Una mujer con un collar de perlas, zapatillas finas y un traje pantalón turquesa estaba regando los pensamientos a lo largo de un sendero de losas que atravesaba el césped de delante. Tenía la piel pálida y el pelo del color del jengibre.
Previa advertencia a Boyd, bajé del coche y cerré la puerta. Grité, pero la mujer pareció no advertir mi presencia.
– ¿Señora Veckhoff? -repetí, acercándome a ella.
Se volvió, salpicándome los pies con el agua de la manguera. Movió la mano y el agua volvió a dirigirse hacia la hierba.
– Ay, querida. Lo siento.
– No se preocupe. -Me aparté del agua que formaba un charco en las losas del sendero-. ¿Es usted la señora Veckhoff?
– Sí, cariño. ¿Eres la sobrina de Carla?
– No, señora. Soy la doctora Brennan.
Sus ojos quedaron ligeramente desenfocados, como si estuviese consultando un calendario por encima de mi hombro.
– ¿He olvidado alguna cita?
– No, señora Veckhoff. Me preguntaba si podría hacerle algunas preguntas acerca de su esposo.
Volvió a fijar su mirada en mí.
– Pat fue senador del estado durante dieciséis años. ¿Es usted periodista?
– No, no lo soy. Tres reelecciones, es todo un logro.
– La función pública le alejó de nuestro hogar durante mucho tiempo, pero amaba su trabajo.
– ¿Adonde viajaba?
– A Raleigh principalmente.
– ¿Sabe si visitaba Bryson City?
– ¿Dónde se encuentra eso, querida?
– En las montañas.
– Oh, a Pat le encantaban las montañas, iba siempre que podía.
– ¿Acompañaba usted a su esposo en sus viajes?
– Oh, no, no. Tengo artritis y…
Su voz se desvaneció como si no estuviese segura de cómo seguir.
– La artritis puede ser muy dolorosa.
– Sí, así es. Y aquellos viajes Pat los disfrutaba con los muchachos. ¿Le molesta si acabo de regar las plantas?
– Por favor.
Caminé junto a ella mientras recorría los parterres con la manguera.

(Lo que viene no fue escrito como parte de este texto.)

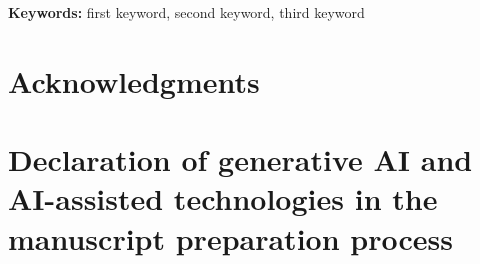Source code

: \documentclass[11pt,a4paper]{article}
\title{\PaperTitle}
\author{\PaperAuthor\\[0.5ex]
  {\normalsize Institute of Computer Science, Faculty of Science}\\
  {\normalsize Pavol Jozef Šafárik University in Košice, Košice, Slovakia}\\
  {\normalsize\texttt{5344553@upjs.sk}}}
\date{\today}
\begin{document}
\maketitle

\begin{abstract}

\end{abstract}

\noindent\textbf{Keywords:} first keyword, second keyword, third keyword






\section*{Acknowledgments}


\section*{Declaration of generative AI and AI-assisted technologies in the manuscript preparation process}




\end{document}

– ¿El señor Veckhoff viajaba a las montañas con sus hijos? -Oh, no. Pat y yo tenemos una hija. Ella está casada. Él iba con sus compañeros. -Se echó a reír, un sonido a medias entre una tos y un ataque de hipo-. Él siempre decía que era para escapar de sus mujeres, para recuperar energía.
– ¿Viajaba a las montañas en compañía de otros hombres?
– Estaban muy unidos, eran amigos desde el instituto. Echan terriblemente de menos a Pat. A Kendall también. Sí, estamos envejeciendo…
Nuevamente su voz se fue apagando hasta el silencio.
– ¿Kendall?
– Kendall Rollins. Fue el primero en irse. Kendall era poeta. ¿Conoce usted su obra?
Sacudí la cabeza, por fuera parecía tranquila. Por dentro el corazón latía con fuerza. El nombre «Rollins» figuraba en la lista de H amp;F.
– Kendall murió de leucemia a los cincuenta y cinco años.
– Era muy joven. ¿Cuándo fue eso, señora?
– En mil novecientos ochenta y seis.
– ¿Dónde se alojaban su esposo y sus amigos cuando iban a las montañas?
Su rostro se puso tenso y la piel debajo del ojo izquierdo dio un brinco.